Check each line of the data, and copy those where "write" appears.

● **THE DATA**:
╔══

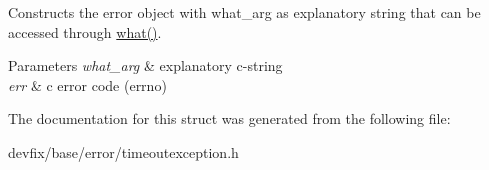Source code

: Constructs the error object with what\+\_\+arg as explanatory string that can be accessed through \hyperlink{structdevfix_1_1base_1_1error_1_1baseexception_a16327152a55d65b1e537825231fbd452}{what()}. 
\begin{DoxyParams}{Parameters}
{\em what\+\_\+arg} & explanatory c-\/string \\
\hline
{\em err} & c error code (errno) \\
\hline
\end{DoxyParams}


The documentation for this struct was generated from the following file\+:\begin{DoxyCompactItemize}
\item 
devfix/base/error/timeoutexception.\+h\end{DoxyCompactItemize}
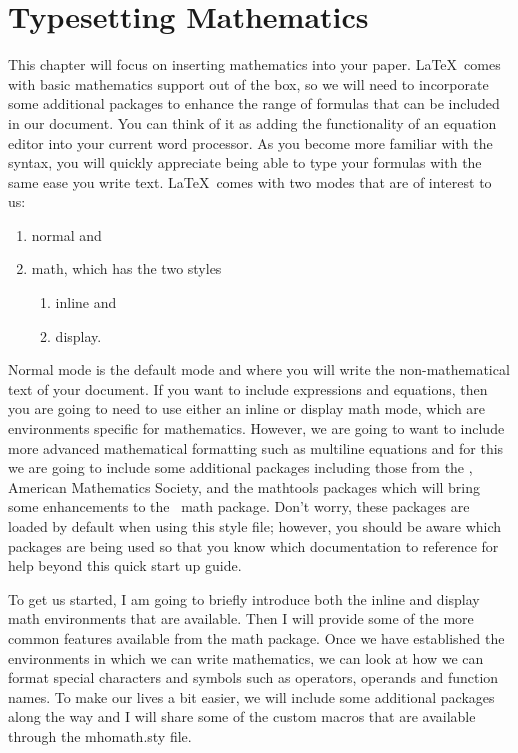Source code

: \chapter{Typesetting Mathematics}

This chapter will focus on inserting mathematics into your paper. \LaTeX\ comes 
with basic mathematics support out of the box, so we will need to 
incorporate some additional packages to enhance the range of formulas that can 
be included in our document.  You can think of it as adding the functionality 
of an equation editor into your current word processor. As you become more 
familiar with the syntax, you will quickly appreciate being able to type
your formulas with the same ease you write text.
\LaTeX\ comes with two modes that are of interest to us:
\begin{enumerate}
  \item normal and
  \item math, which has the two styles
  \begin{enumerate}
    \item inline and
    \item display.
  \end{enumerate}
\end{enumerate}
Normal mode is the default mode and where you will write the non-mathematical text
of your document.  If you want to include expressions and equations,
then you are going to need to use either an inline or display math mode, 
which are environments specific for mathematics.  However, we are going to
want to include more advanced mathematical formatting such as multiline 
equations and for this we are going to include some additional packages
including those from the \AmS, American Mathematics Society, and the mathtools\cite{CTANmathtools}
packages which will bring some enhancements to the \AmS\ math package\cite{CTANamsmath}.  Don't worry,
these packages are loaded by default when using this style file; however, 
you should be aware which packages are being used so that you know which 
documentation to reference for help beyond this quick start up guide.

To get us started, I am going to briefly introduce both the inline and 
display math environments that are available.  Then I will provide some of the 
more common features available from the \AmS math package.  Once we have 
established the environments in which we can write mathematics, we can look
at how we can format special characters  and symbols such as operators, 
operands and function names.  To make our lives a bit easier, we will include
some additional packages along the way and I will share some of the custom
macros that are available through the mhomath.sty file.


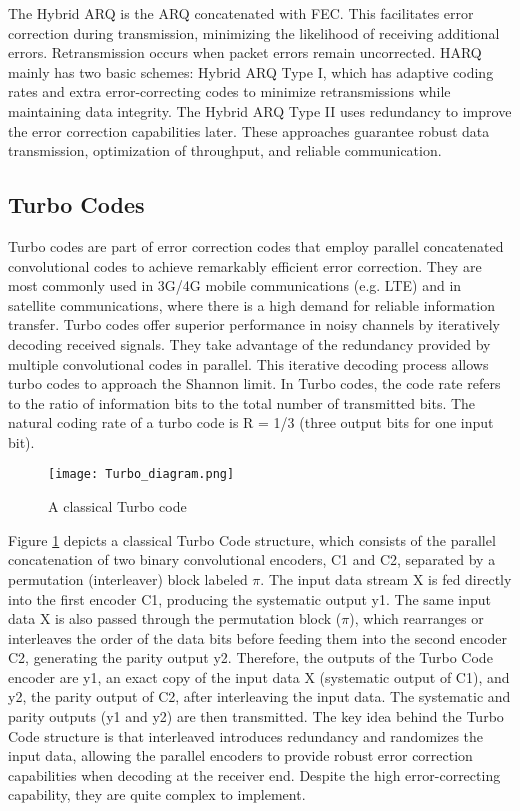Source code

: \documentclass[sn-mathphys-num]{sn-jnl}
\theoremstyle{thmstyleone}
\theoremstyle{thmstyletwo}%
\theoremstyle{thmstylethree}%
\begin{document}
The Hybrid ARQ \cite{r1, r50} is the ARQ concatenated with FEC. This facilitates error correction during transmission, minimizing the likelihood of receiving additional errors. Retransmission occurs when packet errors remain uncorrected. HARQ mainly has two basic schemes: Hybrid ARQ Type I, which has adaptive coding rates and extra error-correcting codes to minimize retransmissions while maintaining data integrity. The Hybrid ARQ Type II uses redundancy to improve the error correction capabilities later. These approaches guarantee robust data transmission, optimization of throughput, and reliable communication.
 
\subsection{Turbo Codes}  \label{s1.3}

Turbo codes \cite{r22} are part of error correction codes that employ parallel concatenated convolutional codes to achieve remarkably efficient error correction. They are most commonly used in 3G/4G mobile communications (e.g. LTE) and in satellite communications, where there is a high demand for reliable information transfer. Turbo codes offer superior performance in noisy channels by iteratively decoding received signals. They take advantage of the redundancy provided by multiple convolutional codes in parallel. This iterative decoding process allows turbo codes to approach the Shannon limit. In Turbo codes, the code rate refers to the ratio of information bits to the total number of transmitted bits. The natural coding rate of a turbo code is R = 1/3 (three output bits for one input bit). 

\begin{figure}[H]
    \centering
    \texttt{[image: Turbo\_diagram.png]}
    \caption{A classical Turbo code \cite{r25}}
    \label{fig:12}
\end{figure}

Figure \ref{fig:12} depicts a classical Turbo Code structure, which consists of the parallel concatenation of two binary convolutional encoders, C1 and C2, separated by a permutation (interleaver) block labeled $\pi$. The input data stream X is fed directly into the first encoder C1, producing the systematic output y1. The same input data X is also passed through the permutation block ($\pi$), which rearranges or interleaves the order of the data bits before feeding them into the second encoder C2, generating the parity output y2. Therefore, the outputs of the Turbo Code encoder are y1, an exact copy of the input data X (systematic output of C1), and y2, the parity output of C2, after interleaving the input data. The systematic and parity outputs (y1 and y2) are then transmitted. The key idea behind the Turbo Code structure is that interleaved introduces redundancy and randomizes the input data, allowing the parallel encoders to provide robust error correction capabilities when decoding at the receiver end. Despite the high error-correcting capability, they are quite complex to implement.
\end{document}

╚══

● **SOLVED EXERCISE**:
your formulas with the same ease you write text.
Normal mode is the default mode and where you will write the non-mathematical text
established the environments in which we can write mathematics, we can look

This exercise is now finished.